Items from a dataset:
:::::

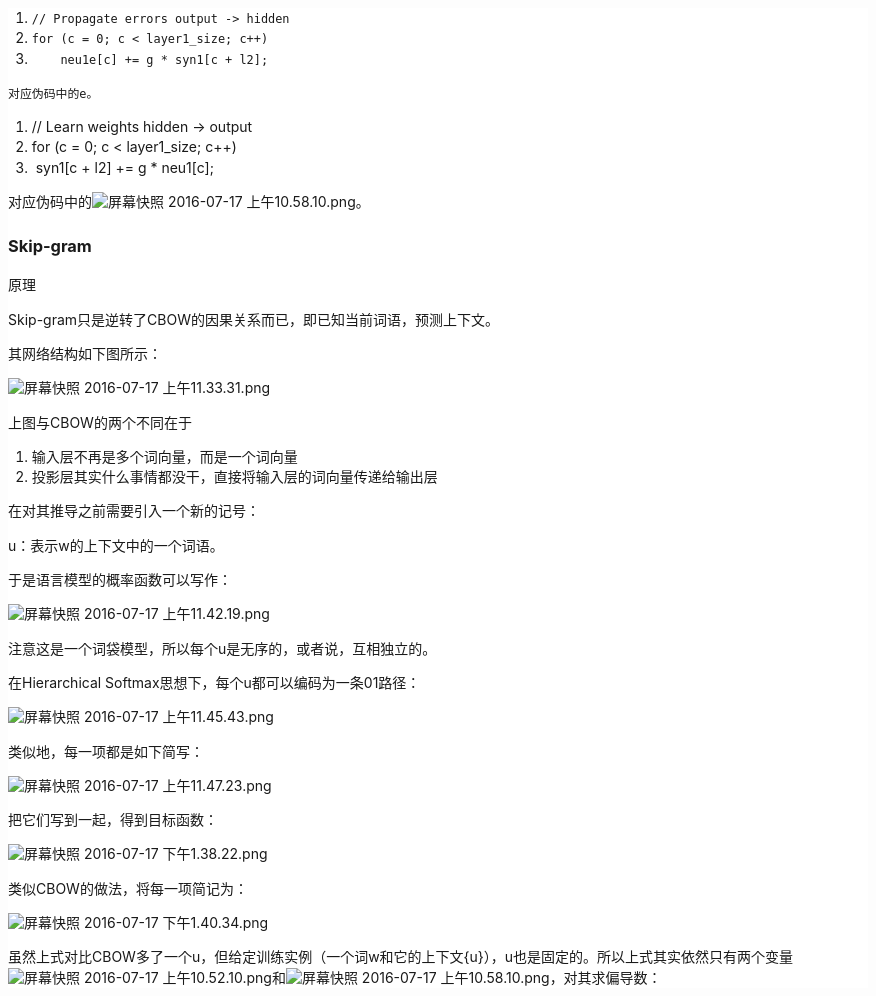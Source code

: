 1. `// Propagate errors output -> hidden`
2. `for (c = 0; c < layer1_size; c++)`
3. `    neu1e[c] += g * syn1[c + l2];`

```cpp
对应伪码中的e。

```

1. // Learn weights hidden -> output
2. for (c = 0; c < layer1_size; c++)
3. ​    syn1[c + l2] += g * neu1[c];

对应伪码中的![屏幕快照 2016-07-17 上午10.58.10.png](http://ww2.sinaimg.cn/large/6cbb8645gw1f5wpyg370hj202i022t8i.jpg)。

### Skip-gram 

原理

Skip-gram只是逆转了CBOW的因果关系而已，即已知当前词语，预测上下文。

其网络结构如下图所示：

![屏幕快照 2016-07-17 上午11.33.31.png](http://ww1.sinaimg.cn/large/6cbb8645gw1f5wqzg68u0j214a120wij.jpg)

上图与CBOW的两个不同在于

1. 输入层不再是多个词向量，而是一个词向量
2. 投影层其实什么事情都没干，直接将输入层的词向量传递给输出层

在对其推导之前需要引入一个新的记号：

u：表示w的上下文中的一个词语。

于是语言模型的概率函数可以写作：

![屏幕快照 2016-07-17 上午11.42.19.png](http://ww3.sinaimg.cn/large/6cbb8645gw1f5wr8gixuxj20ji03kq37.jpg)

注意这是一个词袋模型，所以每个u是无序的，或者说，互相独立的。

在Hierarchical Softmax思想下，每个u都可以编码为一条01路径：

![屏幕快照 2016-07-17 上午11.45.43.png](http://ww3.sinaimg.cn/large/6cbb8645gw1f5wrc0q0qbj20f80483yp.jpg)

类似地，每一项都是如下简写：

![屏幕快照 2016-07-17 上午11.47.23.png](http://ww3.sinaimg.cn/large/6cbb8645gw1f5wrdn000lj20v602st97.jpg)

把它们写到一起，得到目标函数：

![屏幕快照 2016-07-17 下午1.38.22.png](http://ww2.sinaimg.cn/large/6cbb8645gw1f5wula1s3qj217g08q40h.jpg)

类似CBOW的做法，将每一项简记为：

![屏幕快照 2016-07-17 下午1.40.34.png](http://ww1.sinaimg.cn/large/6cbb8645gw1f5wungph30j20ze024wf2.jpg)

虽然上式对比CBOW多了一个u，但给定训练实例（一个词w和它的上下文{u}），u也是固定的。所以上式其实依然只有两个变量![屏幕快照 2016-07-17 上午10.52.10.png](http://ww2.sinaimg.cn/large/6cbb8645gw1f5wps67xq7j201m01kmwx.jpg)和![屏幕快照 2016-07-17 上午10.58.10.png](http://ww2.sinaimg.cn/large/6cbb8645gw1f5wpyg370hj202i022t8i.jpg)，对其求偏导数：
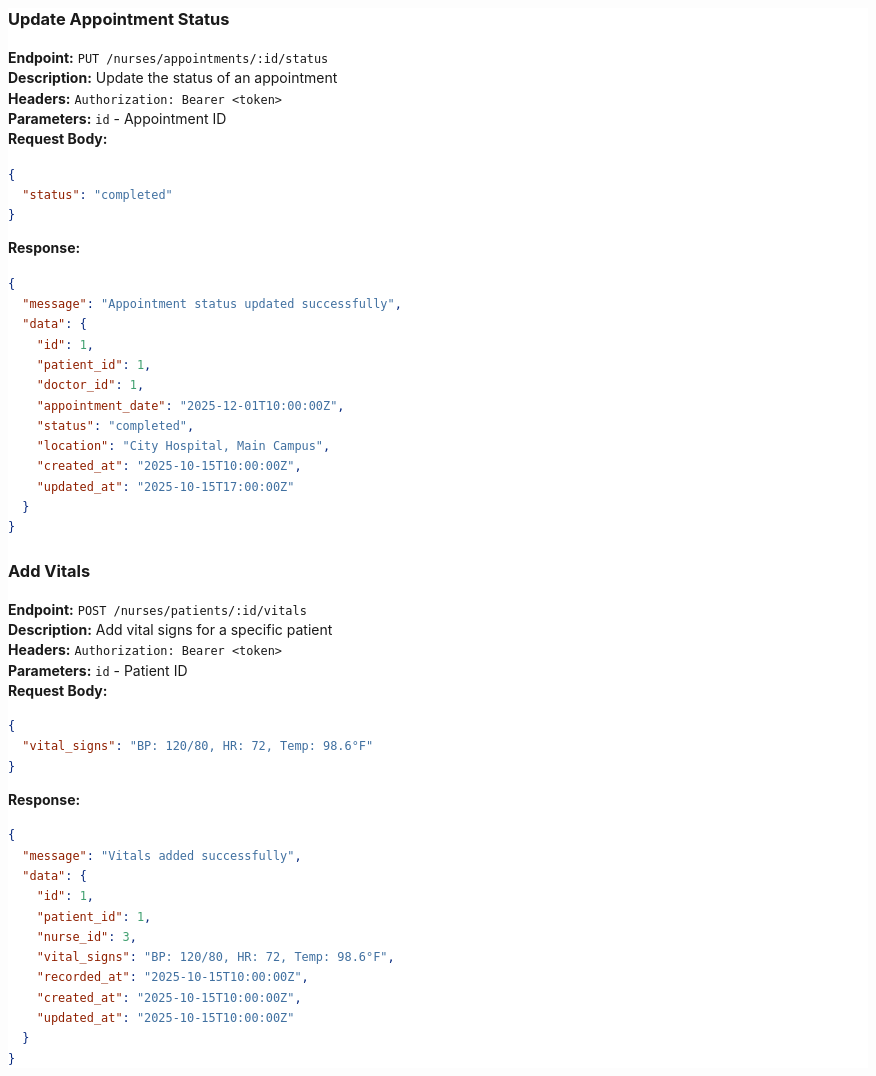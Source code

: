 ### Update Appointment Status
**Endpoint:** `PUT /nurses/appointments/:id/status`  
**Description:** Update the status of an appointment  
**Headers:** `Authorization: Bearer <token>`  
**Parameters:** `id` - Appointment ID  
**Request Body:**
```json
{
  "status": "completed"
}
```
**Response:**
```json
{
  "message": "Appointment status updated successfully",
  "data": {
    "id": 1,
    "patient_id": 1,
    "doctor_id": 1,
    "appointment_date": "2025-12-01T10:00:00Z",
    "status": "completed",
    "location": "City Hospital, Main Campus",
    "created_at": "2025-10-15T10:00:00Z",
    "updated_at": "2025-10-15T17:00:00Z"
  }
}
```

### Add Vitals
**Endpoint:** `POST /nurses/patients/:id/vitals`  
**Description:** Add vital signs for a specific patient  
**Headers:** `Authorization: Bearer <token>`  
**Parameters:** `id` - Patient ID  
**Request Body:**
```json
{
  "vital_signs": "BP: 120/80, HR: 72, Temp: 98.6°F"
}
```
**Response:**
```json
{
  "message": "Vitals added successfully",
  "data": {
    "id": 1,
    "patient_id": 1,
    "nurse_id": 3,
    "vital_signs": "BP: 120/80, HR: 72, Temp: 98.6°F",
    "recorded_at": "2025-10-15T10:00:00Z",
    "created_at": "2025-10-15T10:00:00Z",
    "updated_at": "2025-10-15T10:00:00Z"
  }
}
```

:::::

● The problem:
Every entry should be repeated verbatim, with the pictures left out.

● Result below:
Source code

: 1. `// Propagate errors output -> hidden`
2. `for (c = 0; c < layer1_size; c++)`
3. `    neu1e[c] += g * syn1[c + l2];`

```cpp
对应伪码中的e。

```

1. // Learn weights hidden -> output
2. for (c = 0; c < layer1_size; c++)
3. ​    syn1[c + l2] += g * neu1[c];

对应伪码中的![屏幕快照 2016-07-17 上午10.58.10.png](http://ww2.sinaimg.cn/large/6cbb8645gw1f5wpyg370hj202i022t8i.jpg)。

### Skip-gram 

原理

Skip-gram只是逆转了CBOW的因果关系而已，即已知当前词语，预测上下文。

其网络结构如下图所示：

![屏幕快照 2016-07-17 上午11.33.31.png](http://ww1.sinaimg.cn/large/6cbb8645gw1f5wqzg68u0j214a120wij.jpg)

上图与CBOW的两个不同在于

1. 输入层不再是多个词向量，而是一个词向量
2. 投影层其实什么事情都没干，直接将输入层的词向量传递给输出层

在对其推导之前需要引入一个新的记号：

u：表示w的上下文中的一个词语。

于是语言模型的概率函数可以写作：

![屏幕快照 2016-07-17 上午11.42.19.png](http://ww3.sinaimg.cn/large/6cbb8645gw1f5wr8gixuxj20ji03kq37.jpg)

注意这是一个词袋模型，所以每个u是无序的，或者说，互相独立的。

在Hierarchical Softmax思想下，每个u都可以编码为一条01路径：

![屏幕快照 2016-07-17 上午11.45.43.png](http://ww3.sinaimg.cn/large/6cbb8645gw1f5wrc0q0qbj20f80483yp.jpg)

类似地，每一项都是如下简写：

![屏幕快照 2016-07-17 上午11.47.23.png](http://ww3.sinaimg.cn/large/6cbb8645gw1f5wrdn000lj20v602st97.jpg)

把它们写到一起，得到目标函数：

![屏幕快照 2016-07-17 下午1.38.22.png](http://ww2.sinaimg.cn/large/6cbb8645gw1f5wula1s3qj217g08q40h.jpg)

类似CBOW的做法，将每一项简记为：

![屏幕快照 2016-07-17 下午1.40.34.png](http://ww1.sinaimg.cn/large/6cbb8645gw1f5wungph30j20ze024wf2.jpg)

虽然上式对比CBOW多了一个u，但给定训练实例（一个词w和它的上下文{u}），u也是固定的。所以上式其实依然只有两个变量![屏幕快照 2016-07-17 上午10.52.10.png](http://ww2.sinaimg.cn/large/6cbb8645gw1f5wps67xq7j201m01kmwx.jpg)和![屏幕快照 2016-07-17 上午10.58.10.png](http://ww2.sinaimg.cn/large/6cbb8645gw1f5wpyg370hj202i022t8i.jpg)，对其求偏导数：
Source code

: ### Update Appointment Status
**Endpoint:** `PUT /nurses/appointments/:id/status`  
**Description:** Update the status of an appointment  
**Headers:** `Authorization: Bearer <token>`  
**Parameters:** `id` - Appointment ID  
**Request Body:**
```json
{
  "status": "completed"
}
```
**Response:**
```json
{
  "message": "Appointment status updated successfully",
  "data": {
    "id": 1,
    "patient_id": 1,
    "doctor_id": 1,
    "appointment_date": "2025-12-01T10:00:00Z",
    "status": "completed",
    "location": "City Hospital, Main Campus",
    "created_at": "2025-10-15T10:00:00Z",
    "updated_at": "2025-10-15T17:00:00Z"
  }
}
```

### Add Vitals
**Endpoint:** `POST /nurses/patients/:id/vitals`  
**Description:** Add vital signs for a specific patient  
**Headers:** `Authorization: Bearer <token>`  
**Parameters:** `id` - Patient ID  
**Request Body:**
```json
{
  "vital_signs": "BP: 120/80, HR: 72, Temp: 98.6°F"
}
```
**Response:**
```json
{
  "message": "Vitals added successfully",
  "data": {
    "id": 1,
    "patient_id": 1,
    "nurse_id": 3,
    "vital_signs": "BP: 120/80, HR: 72, Temp: 98.6°F",
    "recorded_at": "2025-10-15T10:00:00Z",
    "created_at": "2025-10-15T10:00:00Z",
    "updated_at": "2025-10-15T10:00:00Z"
  }
}
```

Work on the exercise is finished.